[Required work]
In the entries below, how many lines include "docker"? Reply with the number and nothing more.

(Dataset begins)

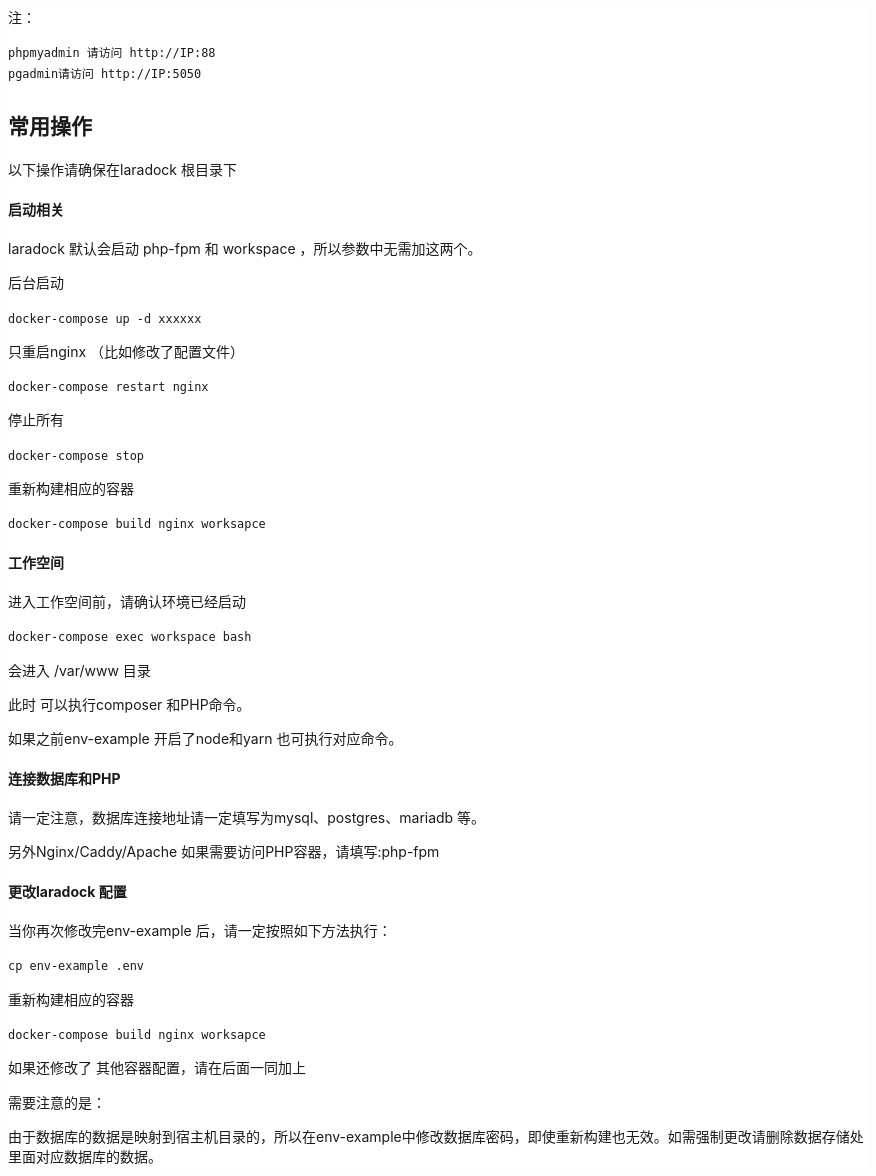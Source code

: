 注：

	phpmyadmin 请访问 http://IP:88
	pgadmin请访问 http://IP:5050



## 常用操作
以下操作请确保在laradock 根目录下

#### 启动相关
laradock 默认会启动 php-fpm 和 workspace ，所以参数中无需加这两个。

后台启动
	
	docker-compose up -d xxxxxx

只重启nginx （比如修改了配置文件）
	
	docker-compose restart nginx

停止所有
	
	docker-compose stop

重新构建相应的容器

	docker-compose build nginx worksapce

#### 工作空间

进入工作空间前，请确认环境已经启动
	
	docker-compose exec workspace bash

会进入 /var/www 目录

此时 可以执行composer 和PHP命令。

如果之前env-example 开启了node和yarn 也可执行对应命令。


#### 连接数据库和PHP
请一定注意，数据库连接地址请一定填写为mysql、postgres、mariadb 等。

另外Nginx/Caddy/Apache 如果需要访问PHP容器，请填写:php-fpm

#### 更改laradock 配置
当你再次修改完env-example 后，请一定按照如下方法执行：
	
	cp env-example .env
重新构建相应的容器

	docker-compose build nginx worksapce

如果还修改了 其他容器配置，请在后面一同加上

需要注意的是：

由于数据库的数据是映射到宿主机目录的，所以在env-example中修改数据库密码，即使重新构建也无效。如需强制更改请删除数据存储处里面对应数据库的数据。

(Dataset ends)

[Reply to the exercise]
6